We opened around the first of December in 2020. Our very first patient was a Hep C patient who was transgender, it was just ravaging her body And that's how we started. That's how we got going. And it worked!
So the way it worked was was during the pandemic the state took their contact tracers that would usually go out and search for other folks if you get an HIV positive, they go look for other folks that you may have had sex with.
They took them and they said, all right, we're going to move them all to COVID. So sexual health got put on the back burner. So we started at the perfect time, it was just luck. And so I contacted the state and I said, this is the program that we're starting. Send everybody, you guys are focused on COVID, send your sexual health to me.
Send all your overflow to me. The ones that nobody wants. The ones who are uninsured. The ones who don't speak English. The ones who are undocumented. Send them all to me. I want the hardest patients possible, so I can learn. So we can learn together. We may not be able to get them the medicine that day, but we can, we can darn sure try.
And there's nothing, there's nothing better than a small group of people with a mission that can get things done and we got it done. You could go into our waiting room today and it could be somebody who's experiencing homelessness and poverty and just everything stacked against them or it could be a high flying lawyer. I mean, it's anybody and everybody. It's from 14 years old all the way up to I think our oldest patient was 82, so far. Black, White, Asian, Hispanic, it doesn't matter. They all come and 73 percent of everybody that walks in my door is positive for something. That is huge because if you go to a big hospital and go into a big ID clinic, you don't get that personal service, that personal care, because these diseases are complex, that's why we've decided to just focus on HIV, Hep C, STDs, PEP and PrEP, because we want to be the best at what we do.

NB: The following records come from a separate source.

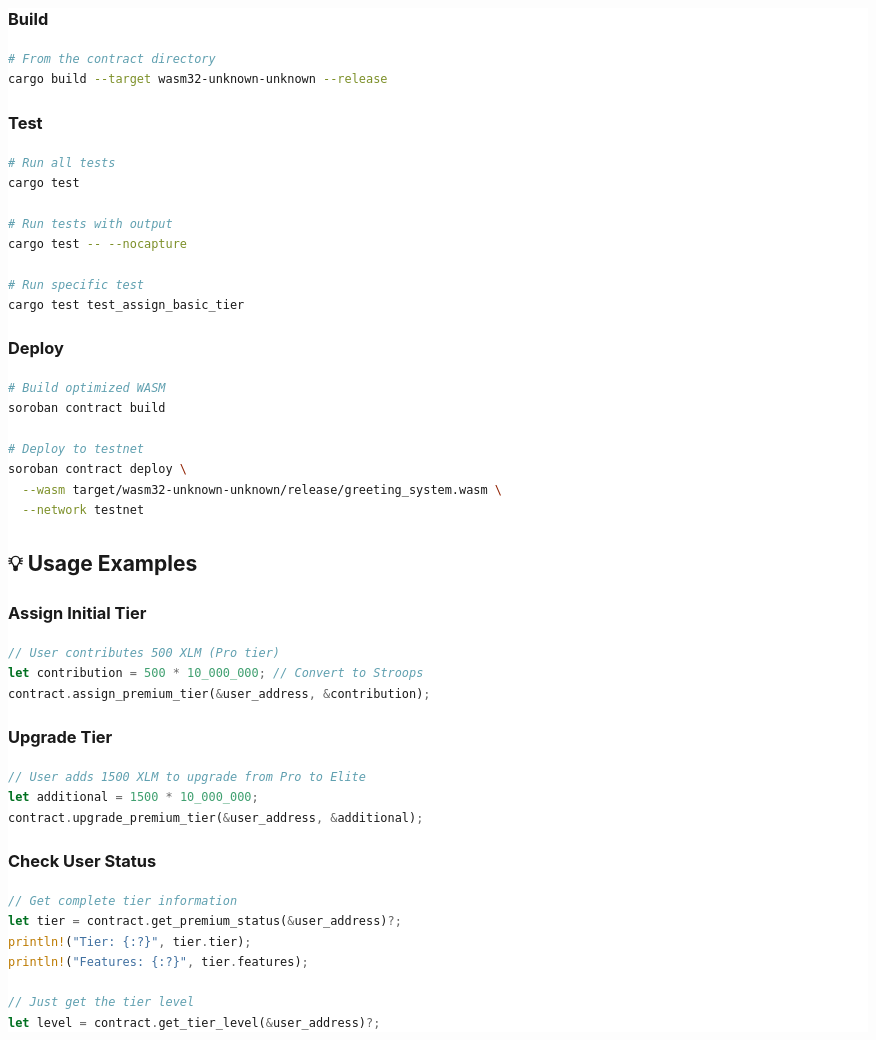 ### Build

```bash
# From the contract directory
cargo build --target wasm32-unknown-unknown --release
```

### Test

```bash
# Run all tests
cargo test

# Run tests with output
cargo test -- --nocapture

# Run specific test
cargo test test_assign_basic_tier
```

### Deploy

```bash
# Build optimized WASM
soroban contract build

# Deploy to testnet
soroban contract deploy \
  --wasm target/wasm32-unknown-unknown/release/greeting_system.wasm \
  --network testnet
```

## 💡 Usage Examples

### Assign Initial Tier

```rust
// User contributes 500 XLM (Pro tier)
let contribution = 500 * 10_000_000; // Convert to Stroops
contract.assign_premium_tier(&user_address, &contribution);
```

### Upgrade Tier

```rust
// User adds 1500 XLM to upgrade from Pro to Elite
let additional = 1500 * 10_000_000;
contract.upgrade_premium_tier(&user_address, &additional);
```

### Check User Status

```rust
// Get complete tier information
let tier = contract.get_premium_status(&user_address)?;
println!("Tier: {:?}", tier.tier);
println!("Features: {:?}", tier.features);

// Just get the tier level
let level = contract.get_tier_level(&user_address)?;
```
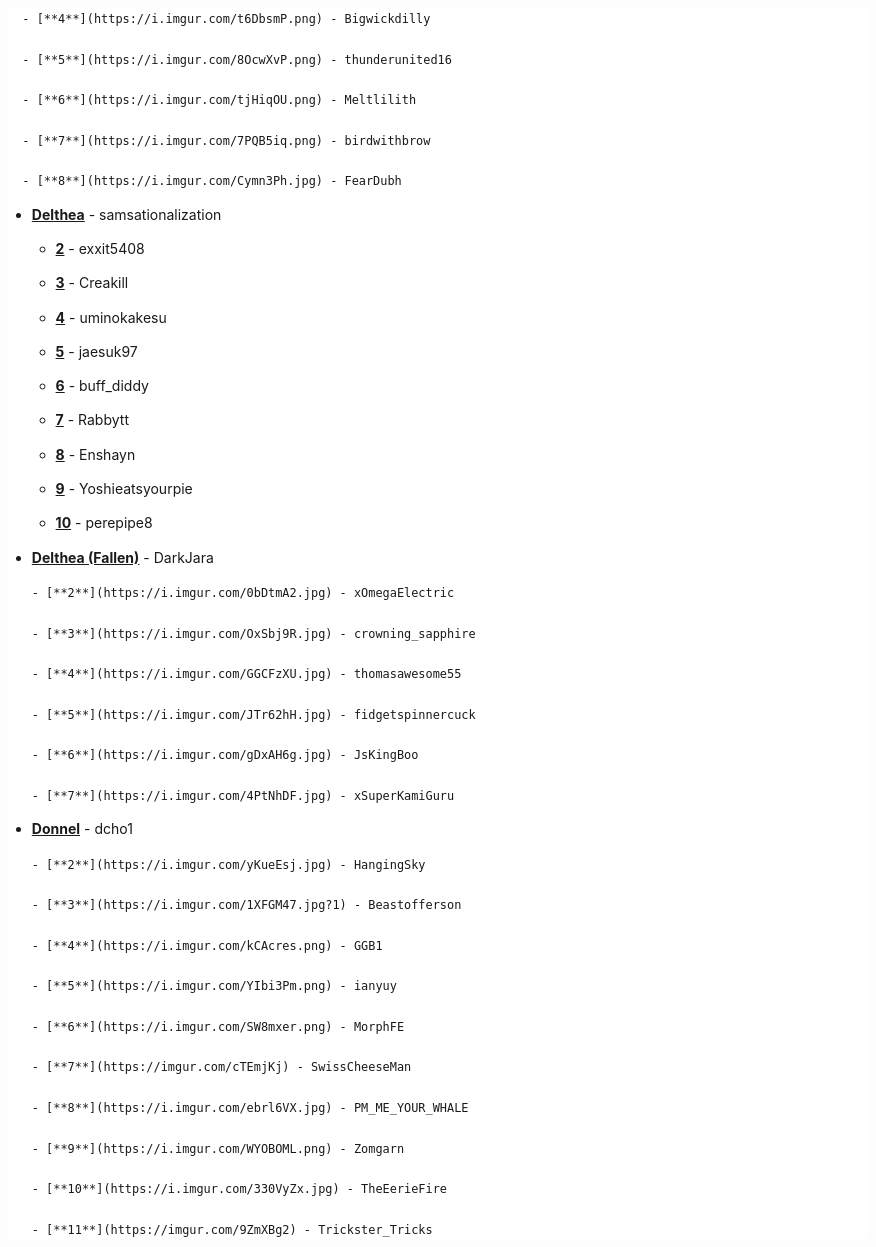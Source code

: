       - [**4**](https://i.imgur.com/t6DbsmP.png) - Bigwickdilly

      - [**5**](https://i.imgur.com/8OcwXvP.png) - thunderunited16

      - [**6**](https://i.imgur.com/tjHiqOU.png) - Meltlilith

      - [**7**](https://i.imgur.com/7PQB5iq.png) - birdwithbrow

      - [**8**](https://i.imgur.com/Cymn3Ph.jpg) - FearDubh

-  [**Delthea**](http://i.imgur.com/hIBQ62S.jpg) - samsationalization

      - [**2**](http://i.imgur.com/0xxC9M3.png) - exxit5408

      - [**3**](https://i.imgur.com/vjjtwLq.jpg) - Creakill

      - [**4**](https://i.imgur.com/t0YhMql.png) - uminokakesu

      - [**5**](https://i.imgur.com/opzhF68.png) - jaesuk97

      - [**6**](https://i.imgur.com/txczEi8.png) - buff_diddy

      - [**7**](https://i.imgur.com/ahOFOhD.jpg) - Rabbytt

      - [**8**](https://imgur.com/a/bBTW2uy) - Enshayn

      - [**9**](https://i.imgur.com/QgExdnw.jpg) - Yoshieatsyourpie

      - [**10**](https://i.imgur.com/PrCkN0V.png) - perepipe8

- [**Delthea (Fallen)**](https://i.imgur.com/93D0IZL.jpg) - DarkJara

      - [**2**](https://i.imgur.com/0bDtmA2.jpg) - xOmegaElectric

      - [**3**](https://i.imgur.com/OxSbj9R.jpg) - crowning_sapphire

      - [**4**](https://i.imgur.com/GGCFzXU.jpg) - thomasawesome55

      - [**5**](https://i.imgur.com/JTr62hH.jpg) - fidgetspinnercuck

      - [**6**](https://i.imgur.com/gDxAH6g.jpg) - JsKingBoo

      - [**7**](https://i.imgur.com/4PtNhDF.jpg) - xSuperKamiGuru

- [**Donnel**](https://i.imgur.com/zpPF8Lb.jpg) - dcho1

      - [**2**](https://i.imgur.com/yKueEsj.jpg) - HangingSky

      - [**3**](https://i.imgur.com/1XFGM47.jpg?1) - Beastofferson

      - [**4**](https://i.imgur.com/kCAcres.png) - GGB1

      - [**5**](https://i.imgur.com/YIbi3Pm.png) - ianyuy

      - [**6**](https://i.imgur.com/SW8mxer.png) - MorphFE

      - [**7**](https://imgur.com/cTEmjKj) - SwissCheeseMan

      - [**8**](https://i.imgur.com/ebrl6VX.jpg) - PM_ME_YOUR_WHALE

      - [**9**](https://i.imgur.com/WYOBOML.png) - Zomgarn

      - [**10**](https://i.imgur.com/330VyZx.jpg) - TheEerieFire

      - [**11**](https://imgur.com/9ZmXBg2) - Trickster_Tricks
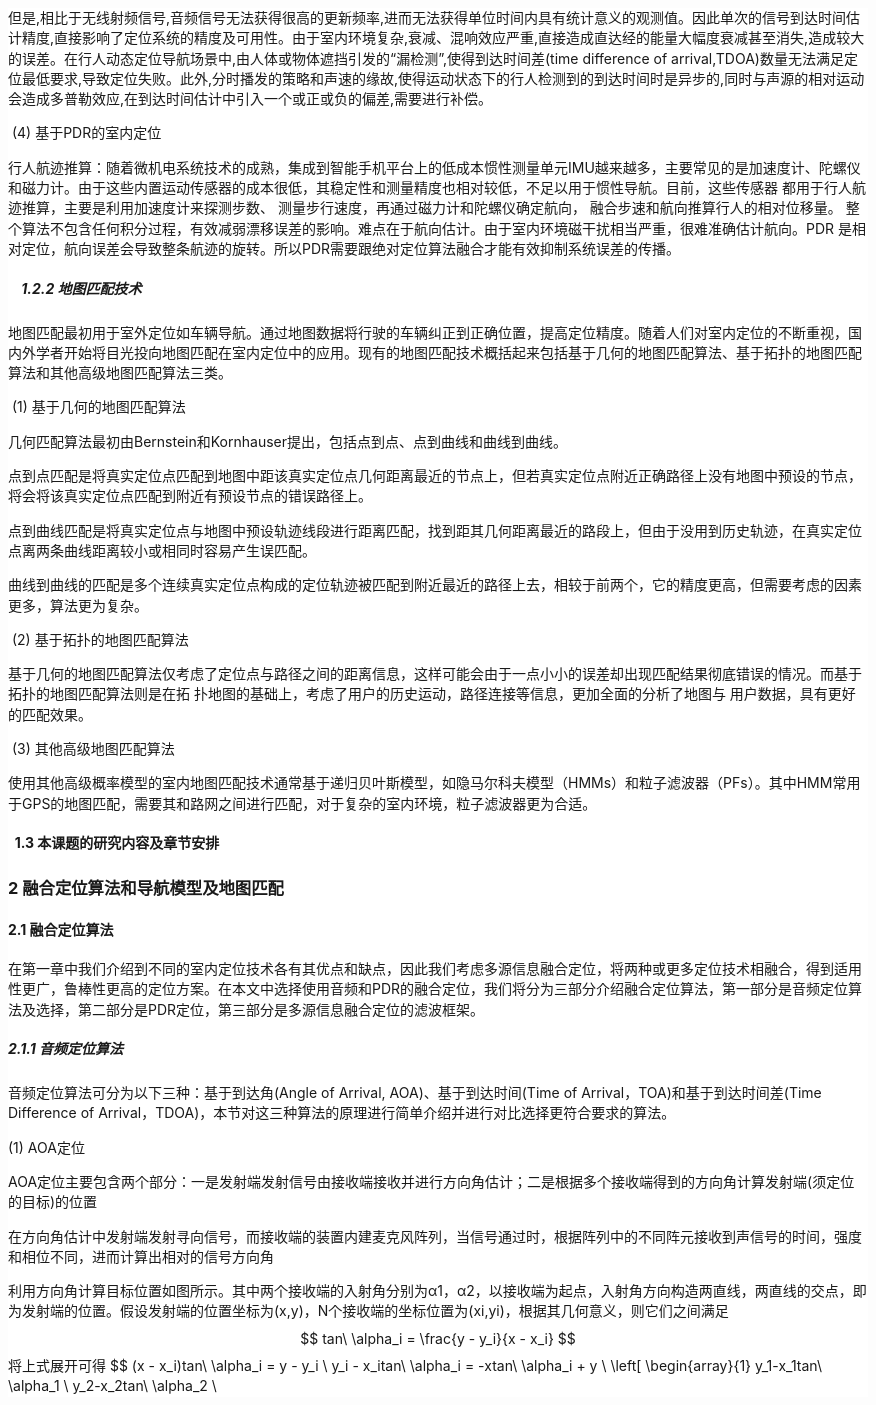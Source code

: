 但是,相比于无线射频信号,音频信号无法获得很高的更新频率,进而无法获得单位时间内具有统计意义的观测值。因此单次的信号到达时间估计精度,直接影响了定位系统的精度及可用性。由于室内环境复杂,衰减、混响效应严重,直接造成直达经的能量大幅度衰减甚至消失,造成较大的误差。在行人动态定位导航场景中,由人体或物体遮挡引发的“漏检测”,使得到达时间差(time difference of arrival,TDOA)数量无法满足定位最低要求,导致定位失败。此外,分时播发的策略和声速的缘故,使得运动状态下的行人检测到的到达时间时是异步的,同时与声源的相对运动会造成多普勒效应,在到达时间估计中引入一个或正或负的偏差,需要进行补偿。

​	(4) 基于PDR的室内定位

行人航迹推算：随着微机电系统技术的成熟，集成到智能手机平台上的低成本惯性测量单元IMU越来越多，主要常见的是加速度计、陀螺仪和磁力计。由于这些内置运动传感器的成本很低，其稳定性和测量精度也相对较低，不足以用于惯性导航。目前，这些传感器 都用于行人航迹推算，主要是利用加速度计来探测步数、 测量步行速度，再通过磁力计和陀螺仪确定航向， 融合步速和航向推算行人的相对位移量。 整个算法不包含任何积分过程，有效减弱漂移误差的影响。难点在于航向估计。由于室内环境磁干扰相当严重，很难准确估计航向。PDR 是相对定位，航向误差会导致整条航迹的旋转。所以PDR需要跟绝对定位算法融合才能有效抑制系统误差的传播。

##### 	&nbsp; &nbsp; 1.2.2 地图匹配技术

​	地图匹配最初用于室外定位如车辆导航。通过地图数据将行驶的车辆纠正到正确位置，提高定位精度。随着人们对室内定位的不断重视，国内外学者开始将目光投向地图匹配在室内定位中的应用。现有的地图匹配技术概括起来包括基于几何的地图匹配算法、基于拓扑的地图匹配算法和其他高级地图匹配算法三类。

​	(1) 基于几何的地图匹配算法

​		几何匹配算法最初由Bernstein和Kornhauser提出，包括点到点、点到曲线和曲线到曲线。

​	点到点匹配是将真实定位点匹配到地图中距该真实定位点几何距离最近的节点上，但若真实定位点附近正确路径上没有地图中预设的节点，将会将该真实定位点匹配到附近有预设节点的错误路径上。

​	点到曲线匹配是将真实定位点与地图中预设轨迹线段进行距离匹配，找到距其几何距离最近的路段上，但由于没用到历史轨迹，在真实定位点离两条曲线距离较小或相同时容易产生误匹配。

​	曲线到曲线的匹配是多个连续真实定位点构成的定位轨迹被匹配到附近最近的路径上去，相较于前两个，它的精度更高，但需要考虑的因素更多，算法更为复杂。

​	(2) 基于拓扑的地图匹配算法

​	基于几何的地图匹配算法仅考虑了定位点与路径之间的距离信息，这样可能会由于一点小小的误差却出现匹配结果彻底错误的情况。而基于拓扑的地图匹配算法则是在拓
扑地图的基础上，考虑了用户的历史运动，路径连接等信息，更加全面的分析了地图与
用户数据，具有更好的匹配效果。 

​	(3) 其他高级地图匹配算法

使用其他高级概率模型的室内地图匹配技术通常基于递归贝叶斯模型，如隐马尔科夫模型（HMMs）和粒子滤波器（PFs）。其中HMM常用于GPS的地图匹配，需要其和路网之间进行匹配，对于复杂的室内环境，粒子滤波器更为合适。

#### &nbsp; 1.3 本课题的研究内容及章节安排

### 2 融合定位算法和导航模型及地图匹配

#### 2.1 融合定位算法

在第一章中我们介绍到不同的室内定位技术各有其优点和缺点，因此我们考虑多源信息融合定位，将两种或更多定位技术相融合，得到适用性更广，鲁棒性更高的定位方案。在本文中选择使用音频和PDR的融合定位，我们将分为三部分介绍融合定位算法，第一部分是音频定位算法及选择，第二部分是PDR定位，第三部分是多源信息融合定位的滤波框架。

##### 2.1.1 音频定位算法

音频定位算法可分为以下三种：基于到达角(Angle of Arrival, AOA)、基于到达时间(Time of Arrival，TOA)和基于到达时间差(Time Difference of Arrival，TDOA)，本节对这三种算法的原理进行简单介绍并进行对比选择更符合要求的算法。

(1) AOA定位

AOA定位主要包含两个部分：一是发射端发射信号由接收端接收并进行方向角估计；二是根据多个接收端得到的方向角计算发射端(须定位的目标)的位置

在方向角估计中发射端发射寻向信号，而接收端的装置内建麦克风阵列，当信号通过时，根据阵列中的不同阵元接收到声信号的时间，强度和相位不同，进而计算出相对的信号方向角

利用方向角计算目标位置如图所示。其中两个接收端的入射角分别为α1，α2，以接收端为起点，入射角方向构造两直线，两直线的交点，即为发射端的位置。假设发射端的位置坐标为(x,y)，N个接收端的坐标位置为(xi,yi)，根据其几何意义，则它们之间满足
$$
tan\ \alpha_i = \frac{y - y_i}{x - x_i}
$$
将上式展开可得
$$
(x - x_i)tan\ \alpha_i = y - y_i
\\
y_i - x_itan\ \alpha_i = -xtan\ \alpha_i + y
\\
\left[
\begin{array}{1}
y_1-x_1tan\ \alpha_1 \\
y_2-x_2tan\ \alpha_2 \\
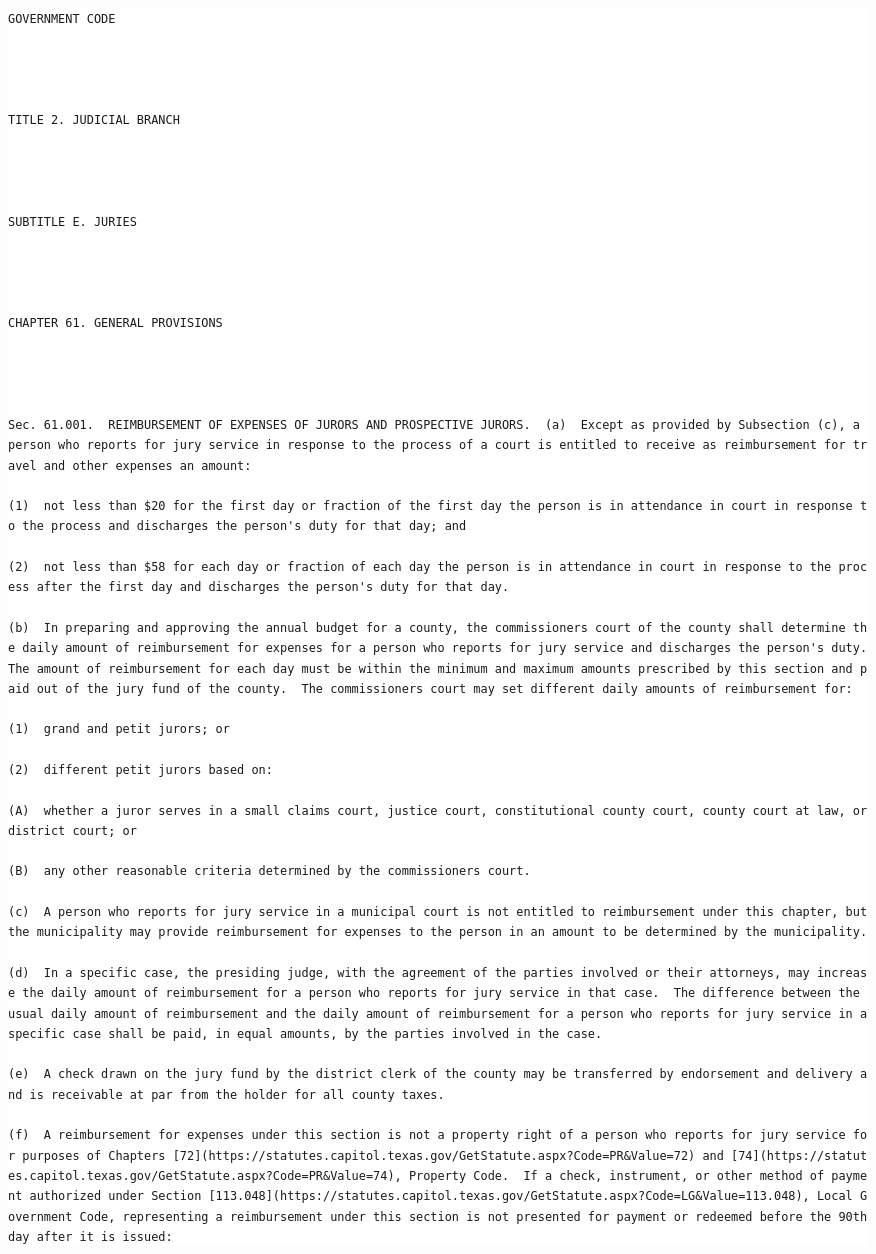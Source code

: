 ﻿
    
    
    	
    					
    
    
    GOVERNMENT CODE
    
      
    
    
    TITLE 2. JUDICIAL BRANCH
    
      
    
    
    SUBTITLE E. JURIES
    
      
    
    
    CHAPTER 61. GENERAL PROVISIONS
    
      
    
    
    Sec. 61.001.  REIMBURSEMENT OF EXPENSES OF JURORS AND PROSPECTIVE JURORS.  (a)  Except as provided by Subsection (c), a person who reports for jury service in response to the process of a court is entitled to receive as reimbursement for travel and other expenses an amount:
    
    (1)  not less than $20 for the first day or fraction of the first day the person is in attendance in court in response to the process and discharges the person's duty for that day; and
    
    (2)  not less than $58 for each day or fraction of each day the person is in attendance in court in response to the process after the first day and discharges the person's duty for that day.
    
    (b)  In preparing and approving the annual budget for a county, the commissioners court of the county shall determine the daily amount of reimbursement for expenses for a person who reports for jury service and discharges the person's duty.  The amount of reimbursement for each day must be within the minimum and maximum amounts prescribed by this section and paid out of the jury fund of the county.  The commissioners court may set different daily amounts of reimbursement for:
    
    (1)  grand and petit jurors; or
    
    (2)  different petit jurors based on:
    
    (A)  whether a juror serves in a small claims court, justice court, constitutional county court, county court at law, or district court; or
    
    (B)  any other reasonable criteria determined by the commissioners court.
    
    (c)  A person who reports for jury service in a municipal court is not entitled to reimbursement under this chapter, but the municipality may provide reimbursement for expenses to the person in an amount to be determined by the municipality.
    
    (d)  In a specific case, the presiding judge, with the agreement of the parties involved or their attorneys, may increase the daily amount of reimbursement for a person who reports for jury service in that case.  The difference between the usual daily amount of reimbursement and the daily amount of reimbursement for a person who reports for jury service in a specific case shall be paid, in equal amounts, by the parties involved in the case.
    
    (e)  A check drawn on the jury fund by the district clerk of the county may be transferred by endorsement and delivery and is receivable at par from the holder for all county taxes.
    
    (f)  A reimbursement for expenses under this section is not a property right of a person who reports for jury service for purposes of Chapters [72](https://statutes.capitol.texas.gov/GetStatute.aspx?Code=PR&Value=72) and [74](https://statutes.capitol.texas.gov/GetStatute.aspx?Code=PR&Value=74), Property Code.  If a check, instrument, or other method of payment authorized under Section [113.048](https://statutes.capitol.texas.gov/GetStatute.aspx?Code=LG&Value=113.048), Local Government Code, representing a reimbursement under this section is not presented for payment or redeemed before the 90th day after it is issued:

You talked about all the different barriers that these patients experience. What is the experience like when they walk in the door at Equality Health Group
Let's take an HIV patient, for example, who's undocumented. There's no cost. Period. You call, make your appointment or make it online, however you want come in, we provide you with somebody who, speaks Spanish. Fill out the patient paperwork. We have somebody there to help you all the way along. Come in, see the provider. We work with the manufacturers to get you the drug that you need to get you taken care of. That's the step that nobody wants to do. Because it's so difficult. That's the part that we do so well behind the scenes that we make look easy. It's not easy, it's ridiculous!
So, after the patient gets taken care of, we have to then take all their information and fill out on a paper application all the information and then our provider has to sign it. We then have to fax it to the drug manufacturer. Then we have to get on the phone and wait on hold for 30 to 45 minutes, sometimes longer, because if you don't make that call, it could be up to 20 days before it's processed. Every single time, every single time.
And if you weren't doing this work for these patients or on behalf of these patients, what would happen to them?
They would walk into a hospital or an emergency room, time after time after time. They would be the uninsured patient that nobody wants continuing to drain this the system.
The patient that I was talking about earlier, that very first one that we had, she shows up here every once in a while. She was darn near homeless. And we got her the drug that she needed, because she felt so bad every day. Now, she's got an awesome job. Now she has health insurance. Now she feels good enough to go out and, and have a life.
I don't know, something inside of me always, it's going to work out. We'll figure it out one way or another. And that's what I did. I kind of jumped off a cliff, and I'm glad I did, because it's worked out so well.